メガソーラー建設と野鳥や自然保護の問題に対応されているみな様におかれましては、このレポートが、問題点や知識の整理、地域で取るべき解決策の検討等に役立てば幸いです。
以下に、既存資料や文献等に基づき、整理してみました。まず、太陽光発電を中心とした再生可能エネルギーのメリットについて、参考文献(1)(2)に基づき紹介します。
[再生可能エネルギーのメリット]
・エネルギー安全保障強化:化石燃料の海外依存から脱却し、エネルギー自給率を向上させることができる。(震災後の国内自給率=4.4%)
・低炭素社会の創出:温暖化ガス削減。発電過程でCO2排出ゼロ、ラフサイクルアセスメントとしても低い。
・エネルギー関連の新産業創出…世界的な市場が拡大。国内でも急速拡大の予想。例えば、風車1基あたりの部品は1万点以上で、自動車に次ぐ部品数。
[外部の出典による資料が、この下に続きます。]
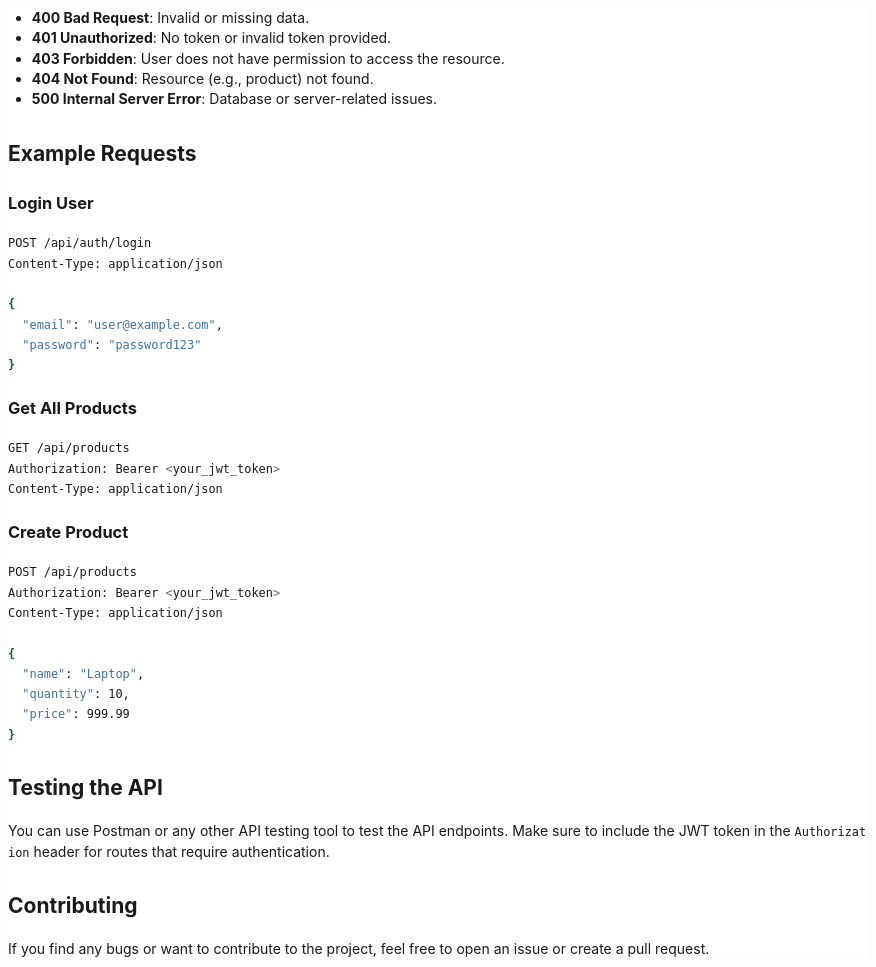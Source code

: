 - **400 Bad Request**: Invalid or missing data.
- **401 Unauthorized**: No token or invalid token provided.
- **403 Forbidden**: User does not have permission to access the resource.
- **404 Not Found**: Resource (e.g., product) not found.
- **500 Internal Server Error**: Database or server-related issues.

## Example Requests

### Login User

```bash
POST /api/auth/login
Content-Type: application/json

{
  "email": "user@example.com",
  "password": "password123"
}
```

### Get All Products

```bash
GET /api/products
Authorization: Bearer <your_jwt_token>
Content-Type: application/json
```

### Create Product

```bash
POST /api/products
Authorization: Bearer <your_jwt_token>
Content-Type: application/json

{
  "name": "Laptop",
  "quantity": 10,
  "price": 999.99
}
```

## Testing the API

You can use Postman or any other API testing tool to test the API endpoints. Make sure to include the JWT token in the `Authorization` header for routes that require authentication.

## Contributing

If you find any bugs or want to contribute to the project, feel free to open an issue or create a pull request.
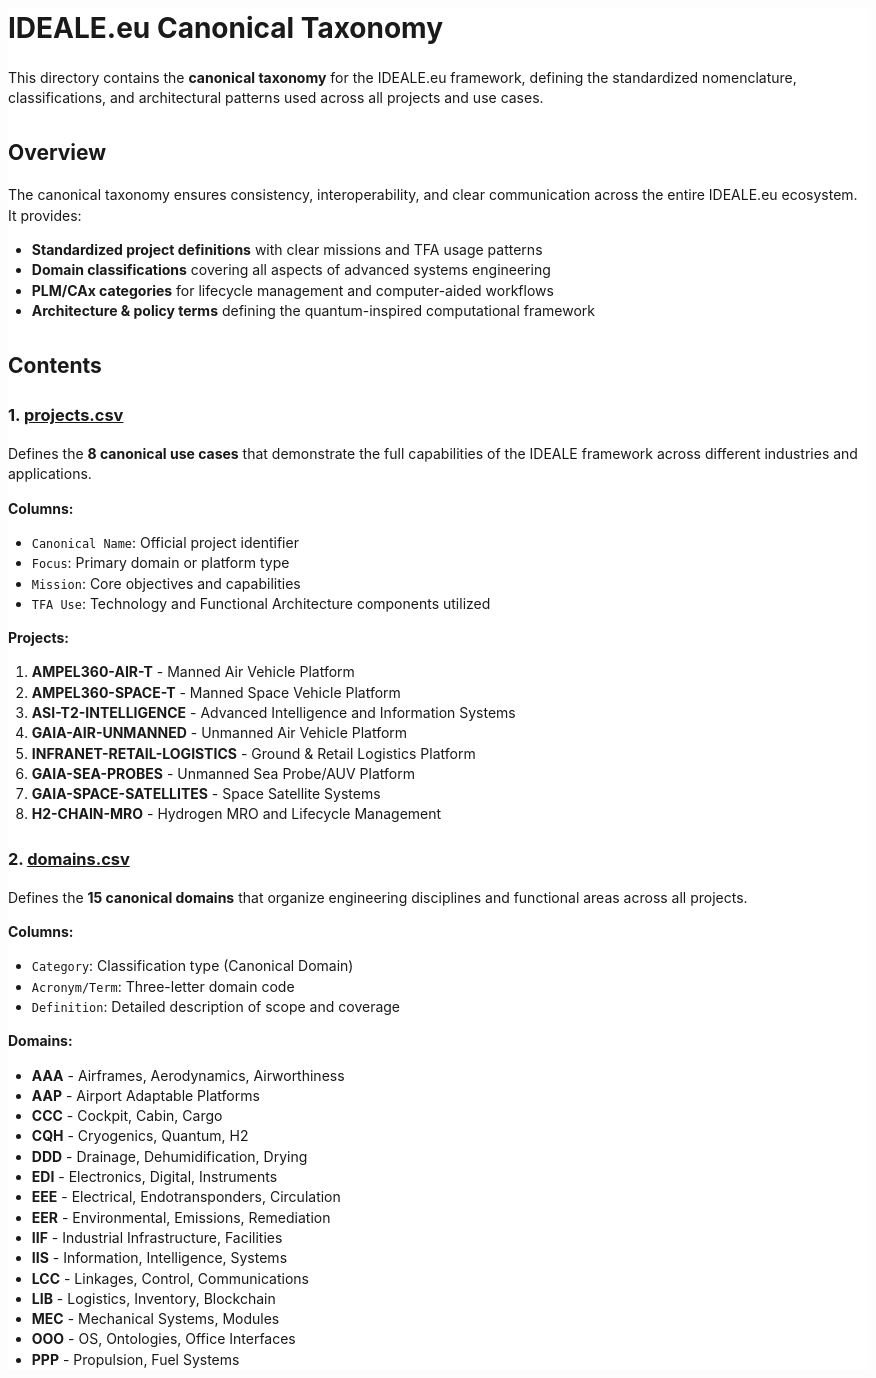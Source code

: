 # IDEALE.eu Canonical Taxonomy

This directory contains the **canonical taxonomy** for the IDEALE.eu framework, defining the standardized nomenclature, classifications, and architectural patterns used across all projects and use cases.

## Overview

The canonical taxonomy ensures consistency, interoperability, and clear communication across the entire IDEALE.eu ecosystem. It provides:

- **Standardized project definitions** with clear missions and TFA usage patterns
- **Domain classifications** covering all aspects of advanced systems engineering
- **PLM/CAx categories** for lifecycle management and computer-aided workflows
- **Architecture & policy terms** defining the quantum-inspired computational framework

## Contents

### 1. [projects.csv](./projects.csv)
Defines the **8 canonical use cases** that demonstrate the full capabilities of the IDEALE framework across different industries and applications.

**Columns:**
- `Canonical Name`: Official project identifier
- `Focus`: Primary domain or platform type
- `Mission`: Core objectives and capabilities
- `TFA Use`: Technology and Functional Architecture components utilized

**Projects:**
1. **AMPEL360-AIR-T** - Manned Air Vehicle Platform
2. **AMPEL360-SPACE-T** - Manned Space Vehicle Platform
3. **ASI-T2-INTELLIGENCE** - Advanced Intelligence and Information Systems
4. **GAIA-AIR-UNMANNED** - Unmanned Air Vehicle Platform
5. **INFRANET-RETAIL-LOGISTICS** - Ground & Retail Logistics Platform
6. **GAIA-SEA-PROBES** - Unmanned Sea Probe/AUV Platform
7. **GAIA-SPACE-SATELLITES** - Space Satellite Systems
8. **H2-CHAIN-MRO** - Hydrogen MRO and Lifecycle Management

### 2. [domains.csv](./domains.csv)
Defines the **15 canonical domains** that organize engineering disciplines and functional areas across all projects.

**Columns:**
- `Category`: Classification type (Canonical Domain)
- `Acronym/Term`: Three-letter domain code
- `Definition`: Detailed description of scope and coverage

**Domains:**
- **AAA** - Airframes, Aerodynamics, Airworthiness
- **AAP** - Airport Adaptable Platforms
- **CCC** - Cockpit, Cabin, Cargo
- **CQH** - Cryogenics, Quantum, H2
- **DDD** - Drainage, Dehumidification, Drying
- **EDI** - Electronics, Digital, Instruments
- **EEE** - Electrical, Endotransponders, Circulation
- **EER** - Environmental, Emissions, Remediation
- **IIF** - Industrial Infrastructure, Facilities
- **IIS** - Information, Intelligence, Systems
- **LCC** - Linkages, Control, Communications
- **LIB** - Logistics, Inventory, Blockchain
- **MEC** - Mechanical Systems, Modules
- **OOO** - OS, Ontologies, Office Interfaces
- **PPP** - Propulsion, Fuel Systems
・エネルギー価格の安定性:化石燃料の価格は国際情勢の中で変化しやすい。
・資源が枯渇しない。
・コスト削減:燃料等の調達コスト、送電・輸送にかかるエネルギー消費量が削減される。
・焼却灰や放射性廃棄物等の有害物質の排出を抑制できる
・独立電源として利用できる:多数を設置する場合は、故障等で一部が使用不能になっても、施設全体や供給先への影響が小さい。災害などの有事においても、影響(供給停止の範囲や期間)が抑制できる。
[太陽光発電のメリット]
・未利用地から住宅まで、どこでも簡単に設置できる。
・故障しにくく、耐久性が高い。
・発電、設置費用が年々下がっており、近いうちに家庭用電力料金を下回る可能性がある。
・日本での導入ポテンシャルが高い。
・環境影響評価法の対象となっておらず、アセスメント不要(事業者にとってのメリット)。
次に、太陽光発電を中心とした再生可能エネルギーのデメリットについて、参考文献(2)(3)に基づき整理してみます。
【再生可能エネルギー(太陽光発電)のデメリット】
・割高なコスト水準:太陽光等の発電コストは火力の2~3倍 。
・供給安定性の低さ:気象条件による出力変動がある。現在、発電量は事前に予測可能。
・同時同量の必要性:常に需要に合った電力を供給できるとは限らない。
※問題解決に蓄電池設置や中央管理システム構築、電気融通が必要も莫大な費用がかかる。
・バックアップ電源の必要性:導入した再エネの分だけバックアップの火力発電が必要。
※化石燃料を使いCO2を出す火力発電の削減につながらない。
・不要解列の存在:系統に不安定な電気が大量に入らないようにするため、再エネで電気がたくさん作られても、系統に入る前に捨ててしまい、電気が無駄となる。
・設備利用率の低さ:特に太陽光や風力は、能力一杯の発電量を示す定格出力で発電することは稀で、実際に発電した量を示す設備利用率は、陸上風力で15~20%程度、洋上風力で30~40%程度、太陽光で12~15%程度。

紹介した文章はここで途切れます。